Em 14 de agosto, o Fauna News publicou “Tráfico de papagaios-verdadeiros: começou a temporada em que milhares vão perder a liberdade para se tornarem pets”. A reportagem detalhou as ações dos traficantes de papagaios no Cerrado, em especial no Mato Grosso do Sul. Há décadas, entre agosto e novembro, período reprodutivo da espécie, quadrilhas recolhem dos ninhos as aves recém-nascidas para abastecer o mercado ilegal de bichos de estimação, principalmente a demanda da Região Metropolitana de São Paulo. Das milhares de aves coletadas pelos bandidos, muitas morrem e o restante passará o resto da vida como pets.
Atuando desde 1990 na conservação da arara-azul-grande (Anodorhynchus hyacinthinus) no Mato Grosso do Sul e no Mato Grosso, Neiva conhece como poucos as araras da região e sabe o potencial negativo do tráfico de animais. A captura de ovos, filhotes e adultos de araras-azuis-grandes, por exemplo, foi um dos principais fatores que levou a espécie a correr risco de extinção. O Instituto Arara Azul estima que mais de 10 mil dessas aves foram retiradas da natureza até a década de 1980.
O mesmo aconteceu com a ararinha-azul (Cyanopsitta Spixii), que infelizmente está extinta na natureza por não resistir à pressão do tráfico. A última ave da espécie em vida livre foi avistada em 2000. Atualmente, cerca de 170 ararinhas são criadas em cativeiro no Brasil, Europa e Ásia. Um trabalho para sua reintrodução até 2024 na região da caatinga de Curuçá (BA), seu habitat natural, é desenvolvido por meio do Plano de Ação Nacional para Conservação da Ararinha-azul do Instituto Chico Mendes de Conservação da Biodiversidade (ICMBio).
Períodos reprodutivos
Assim como acontece com os papagaios, as araras também possuem períodos reprodutivos relativamente bem definidos e as aves buscam fazer ninhos nos mesmos ocos de árvores. Sabendo quando e onde encontrar suas “mercadorias”, os traficantes de animais conseguem planejar bem suas ações para a retirada de filhotes e ovos. Muitos dos bandidos que trabalham com os papagaios-verdadeiros são os mesmos que participam do comércio ilegal de araras para os centros urbanos. A exceção é a arara-azul-grande, alvo de traficantes mais especializados pelo fato de estar ameaçada, ser mais rara, ter muita procura por estrangeiros e elevado preço no mercado ilegal.
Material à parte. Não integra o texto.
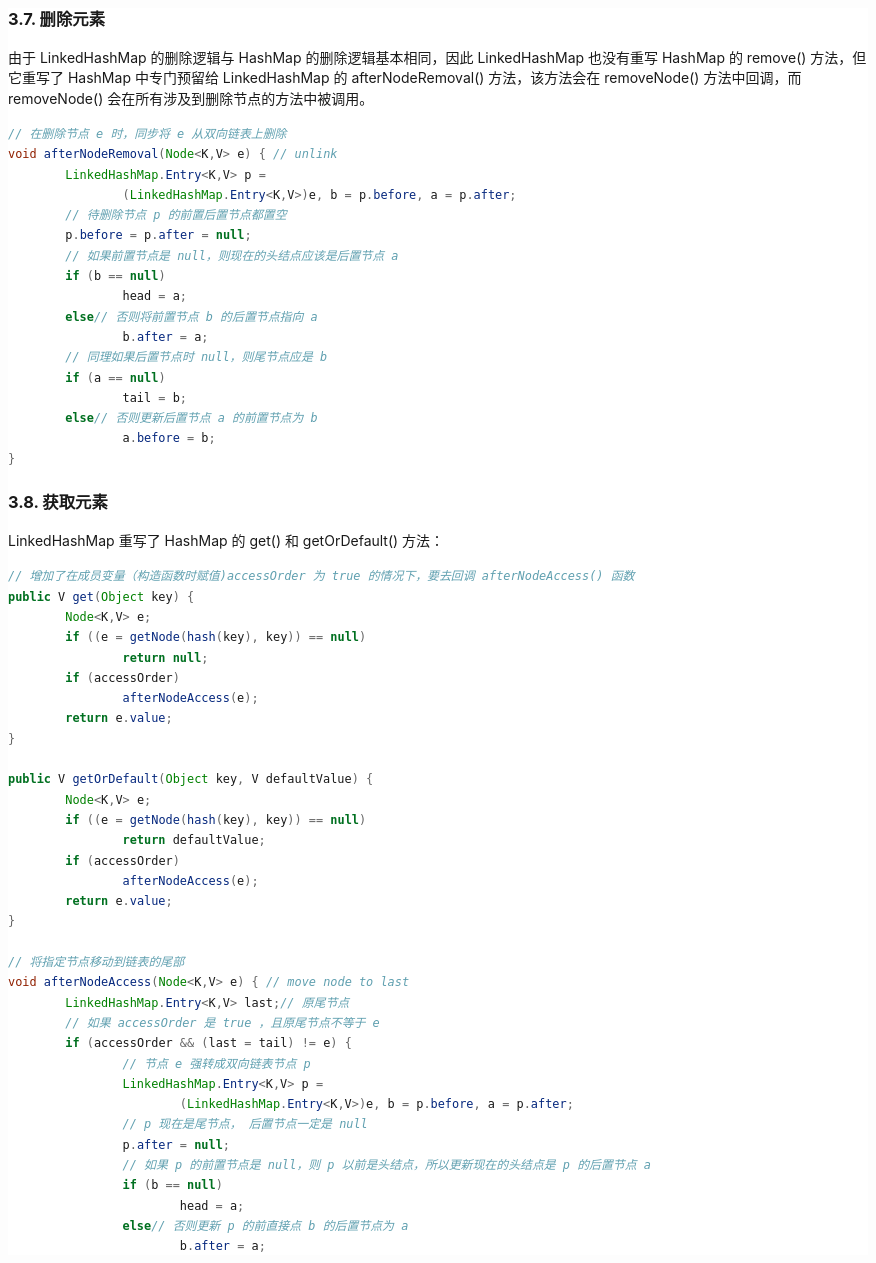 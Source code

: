 ### 3.7. 删除元素

由于 LinkedHashMap 的删除逻辑与 HashMap 的删除逻辑基本相同，因此 LinkedHashMap 也没有重写 HashMap 的 remove() 方法，但它重写了 HashMap 中专门预留给 LinkedHashMap 的 afterNodeRemoval() 方法，该方法会在 removeNode() 方法中回调，而 removeNode() 会在所有涉及到删除节点的方法中被调用。

```java
// 在删除节点 e 时，同步将 e 从双向链表上删除
void afterNodeRemoval(Node<K,V> e) { // unlink
		LinkedHashMap.Entry<K,V> p =
				(LinkedHashMap.Entry<K,V>)e, b = p.before, a = p.after;
		// 待删除节点 p 的前置后置节点都置空
		p.before = p.after = null;
		// 如果前置节点是 null，则现在的头结点应该是后置节点 a
		if (b == null)
				head = a;
		else// 否则将前置节点 b 的后置节点指向 a
				b.after = a;
		// 同理如果后置节点时 null，则尾节点应是 b
		if (a == null)
				tail = b;
		else// 否则更新后置节点 a 的前置节点为 b
				a.before = b;
}
```

### 3.8. 获取元素

LinkedHashMap 重写了 HashMap 的 get() 和 getOrDefault() 方法：

```java
// 增加了在成员变量（构造函数时赋值)accessOrder 为 true 的情况下，要去回调 afterNodeAccess() 函数
public V get(Object key) {
		Node<K,V> e;
		if ((e = getNode(hash(key), key)) == null)
				return null;
		if (accessOrder)
				afterNodeAccess(e);
		return e.value;
}

public V getOrDefault(Object key, V defaultValue) {
		Node<K,V> e;
		if ((e = getNode(hash(key), key)) == null)
				return defaultValue;
		if (accessOrder)
				afterNodeAccess(e);
		return e.value;
}

// 将指定节点移动到链表的尾部
void afterNodeAccess(Node<K,V> e) { // move node to last
		LinkedHashMap.Entry<K,V> last;// 原尾节点
		// 如果 accessOrder 是 true ，且原尾节点不等于 e
		if (accessOrder && (last = tail) != e) {
				// 节点 e 强转成双向链表节点 p
				LinkedHashMap.Entry<K,V> p =
						(LinkedHashMap.Entry<K,V>)e, b = p.before, a = p.after;
				// p 现在是尾节点， 后置节点一定是 null
				p.after = null;
				// 如果 p 的前置节点是 null，则 p 以前是头结点，所以更新现在的头结点是 p 的后置节点 a
				if (b == null)
						head = a;
				else// 否则更新 p 的前直接点 b 的后置节点为 a
						b.after = a;
```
“O tráfico de araras é bem mais tímido. Não é de larga escala como o de papagaios-verdadeiros, que é aviltante”, afirma Neiva. A explicação, segundo a ambientalista, está no fato dessas aves terem menos filhotes e de os ninhos ficarem em ocos de árvores mais altos que os dos papagaios, dificultando o acesso por qualquer pessoa, e dos preços delas ser mais elevado.
Apesar de cada espécie ter suas peculiaridades reprodutivas, as araras que habitam o Cerrado e o Pantanal têm quase o mesmo período reprodutivo. Em geral, as araras-azuis-grandes e as canindé se reproduzem entre julho e dezembro e as vermelhas (Ara chloropterus) de agosto a dezembro. No primeiro mês desses períodos é quando ocorre a coleta de ovos.
Primeira apreensão de araras-canindé da temporada de 2020 já aconteceu. Às 13h30 de 12 de agosto, uma equipe da Polícia Rodoviária Federal (PRF) encontrou 43 aves da espécie dentro do porta-malas de um Siena que foi parado na Unidade Operacional da corporação no km 631 da BR-365, em Uberlândia (MG). O carro era conduzido pelo decorador de eventos Wandislay de Souza Silva, de 30 anos, que estava acompanhado de seu pai, de 69, e não tem carteira de motorista.
Aos policiais, Wandislay teria relatado ter capturado as araras em matas da região de Bom Jesus de Goiás (GO), município onde residem. As aves seriam levadas para o estado de São Paulo, onde seriam vendidas. Ele foi detido, mas acabou liberado para responder pelo crime em liberdade. Entre as 43 araras, havia adultos e filhotes, todos distribuídos em caixas de papelão. Elas foram encaminhadas para o Centro de Triagem de Animais Silvestres do Ibama em Belo Horizonte.
Em 17 dezembro de 2019, Wandislay já havia sido detido com outras 20 araras-canindé. O flagrante aconteceu na altura do no Km 354 da BR-381, em João Monlevade (MG), novamente durante uma abordagem da PRF. As aves também estavam no porta-malas do Siena. Uma delas estava morta. Aos policiais, ele teria afirmado ter pego as araras em Uberlândia, no Triângulo Mineiro, para levá-las até Caratinga (MG), na região do Rio Doce.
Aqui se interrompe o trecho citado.